If so, the site you were on likely wasn’t built responsive. But what exactly does this mean?
What is responsive design?
Responsive web design (RWD) means that a website has been designed to adapt to various screen sizes and orientations based on certain breakpoints. The term was coined around 2010 by a web designer named Ethan Marcotte.
This is our way forward. Rather than tailoring disconnected designs to each of an ever-increasing number of web devices, we can treat them as facets of the same experience. We can design for an optimal viewing experience, but embed standards-based technologies into our designs to make them not only more flexible, but more adaptive to the media that renders them. In short, we need to practice responsive web design.-Ethan Marcotte, A List Apart
In the time since, RWD has become more mainstream and more expected by site users. When a site is not built with RWD, it can result in disorganized content, lots of zooming in and out, and needing to scroll horizontally when viewing on a tablet or mobile phone. In other words, it’s just a lot more work than it needs to be for the user.
To sum it up, good responsive design is primarily made up of three things: a fluid grid, flexible images and text and media queries. Let’s dig a little deeper into what these each mean.
A fluid grid: Websites are designed using a grid with columns, but the grid can be created in varying ways. A fluid grid system takes into account changing screen sizes and keeps elements proportional as that size changes. This article does a great job of providing a visual explanation of this.
Flexible images and text: Text and image sizes that work on desktop are not necessarily the best option for mobile.
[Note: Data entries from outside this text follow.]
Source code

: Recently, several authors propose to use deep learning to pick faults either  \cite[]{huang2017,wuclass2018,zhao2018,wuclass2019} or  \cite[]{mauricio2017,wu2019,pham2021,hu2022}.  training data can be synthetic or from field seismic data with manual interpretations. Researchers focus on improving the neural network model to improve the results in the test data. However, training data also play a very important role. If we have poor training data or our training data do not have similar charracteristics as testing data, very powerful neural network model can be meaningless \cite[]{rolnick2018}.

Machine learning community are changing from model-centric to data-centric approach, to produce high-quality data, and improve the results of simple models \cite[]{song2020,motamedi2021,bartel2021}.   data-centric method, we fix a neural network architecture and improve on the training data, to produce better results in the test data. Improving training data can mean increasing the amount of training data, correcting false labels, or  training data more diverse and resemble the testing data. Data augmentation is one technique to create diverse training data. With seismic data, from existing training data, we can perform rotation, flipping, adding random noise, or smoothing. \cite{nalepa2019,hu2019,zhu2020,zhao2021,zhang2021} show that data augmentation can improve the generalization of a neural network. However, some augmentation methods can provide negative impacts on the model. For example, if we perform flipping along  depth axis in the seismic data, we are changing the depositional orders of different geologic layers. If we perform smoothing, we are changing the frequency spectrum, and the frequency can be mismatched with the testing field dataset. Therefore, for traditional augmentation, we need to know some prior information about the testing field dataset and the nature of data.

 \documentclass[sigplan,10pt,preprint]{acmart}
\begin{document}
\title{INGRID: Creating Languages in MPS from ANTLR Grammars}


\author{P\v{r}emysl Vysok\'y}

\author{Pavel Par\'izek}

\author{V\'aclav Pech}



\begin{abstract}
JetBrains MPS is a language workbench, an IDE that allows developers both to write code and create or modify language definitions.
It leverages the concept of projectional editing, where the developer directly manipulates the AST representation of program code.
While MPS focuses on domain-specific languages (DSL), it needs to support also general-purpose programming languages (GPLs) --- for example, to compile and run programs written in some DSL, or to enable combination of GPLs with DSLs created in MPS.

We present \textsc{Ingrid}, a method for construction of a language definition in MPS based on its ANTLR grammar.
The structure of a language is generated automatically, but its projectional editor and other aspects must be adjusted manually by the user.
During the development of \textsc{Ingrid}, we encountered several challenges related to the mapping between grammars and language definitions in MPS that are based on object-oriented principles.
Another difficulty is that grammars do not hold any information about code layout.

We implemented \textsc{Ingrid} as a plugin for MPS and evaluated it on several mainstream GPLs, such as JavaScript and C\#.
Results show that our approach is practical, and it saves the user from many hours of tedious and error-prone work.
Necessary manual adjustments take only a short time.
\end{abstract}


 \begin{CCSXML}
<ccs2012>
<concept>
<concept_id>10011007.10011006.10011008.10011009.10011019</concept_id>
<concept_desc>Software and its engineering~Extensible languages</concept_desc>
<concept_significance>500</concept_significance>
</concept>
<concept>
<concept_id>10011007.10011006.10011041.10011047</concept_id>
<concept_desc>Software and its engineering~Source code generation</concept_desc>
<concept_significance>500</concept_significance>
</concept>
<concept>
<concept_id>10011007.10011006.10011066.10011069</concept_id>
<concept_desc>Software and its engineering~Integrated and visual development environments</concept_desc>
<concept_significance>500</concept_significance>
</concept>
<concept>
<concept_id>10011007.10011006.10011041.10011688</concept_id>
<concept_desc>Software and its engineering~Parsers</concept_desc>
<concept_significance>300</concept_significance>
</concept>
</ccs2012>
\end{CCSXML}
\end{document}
A good responsive design takes this into account and may bump up font size on a mobile device since the screen is significantly smaller. Images may also have to be changed or dropped depending on the orientation of a device.
Media queries: This is code that drives the flexibility of responsive design. It is where the breakpoint of certain devices is set and determines how elements will display at that breakpoint.
Why you should care about responsive design
In today’s world, building a site for desktop users only is just unrealistic. The truth is that more than half of all website traffic is now mobile. As such, it benefits you to cater to that group of users, in addition to desktop users.
Here are a few reasons responsive design is so important.
1. It provides better UX. A good user experience is important for a number of reasons. If a user has a good experience on your site, they are more likely to return in the future. Of course, a good experience means different things to different people. But one huge aspect to keep in mind is that user experience isn’t just about how something appears. Rather, it’s about how it functions, which is why responsive design is vital. When designing your site, keep your target audience in mind and walk yourself through the journey they will ideally take on your site, from both a desktop and a mobile device. Then try to make that journey as seamless as possible for them so they enjoy the experience and return.
Design is not just what it looks like and feels like. Design is how it works.-Steve Jobs
2. RWD helps boost your SEO. Google, among other search engines, is partial to sites that are designed responsively. According to Search Engine Journal, there are a number of reasons for this. For instance, Google takes into account the amount of time a user spends on a site. If a site is difficult to use, the user isn’t likely to stay there. Responsive designs also load faster, and load time affects SEO. Another factor that comes into play is duplicate content. In some cases, a company may forego responsive design and creates a whole other site for mobile users. Without responsive design, there is a larger chance of having duplicate content, which causes your SEO to take a hit.
3. It’s less work. As mentioned above, in some cases, companies create two separate sites — one for desktop users and one for mobile. This means both sites need to be maintained and updated and paid for. But with responsive design, there is only one site to worry about. It’s a win-win, because it’s easier and cheaper for you, and the user gets a better overall experience.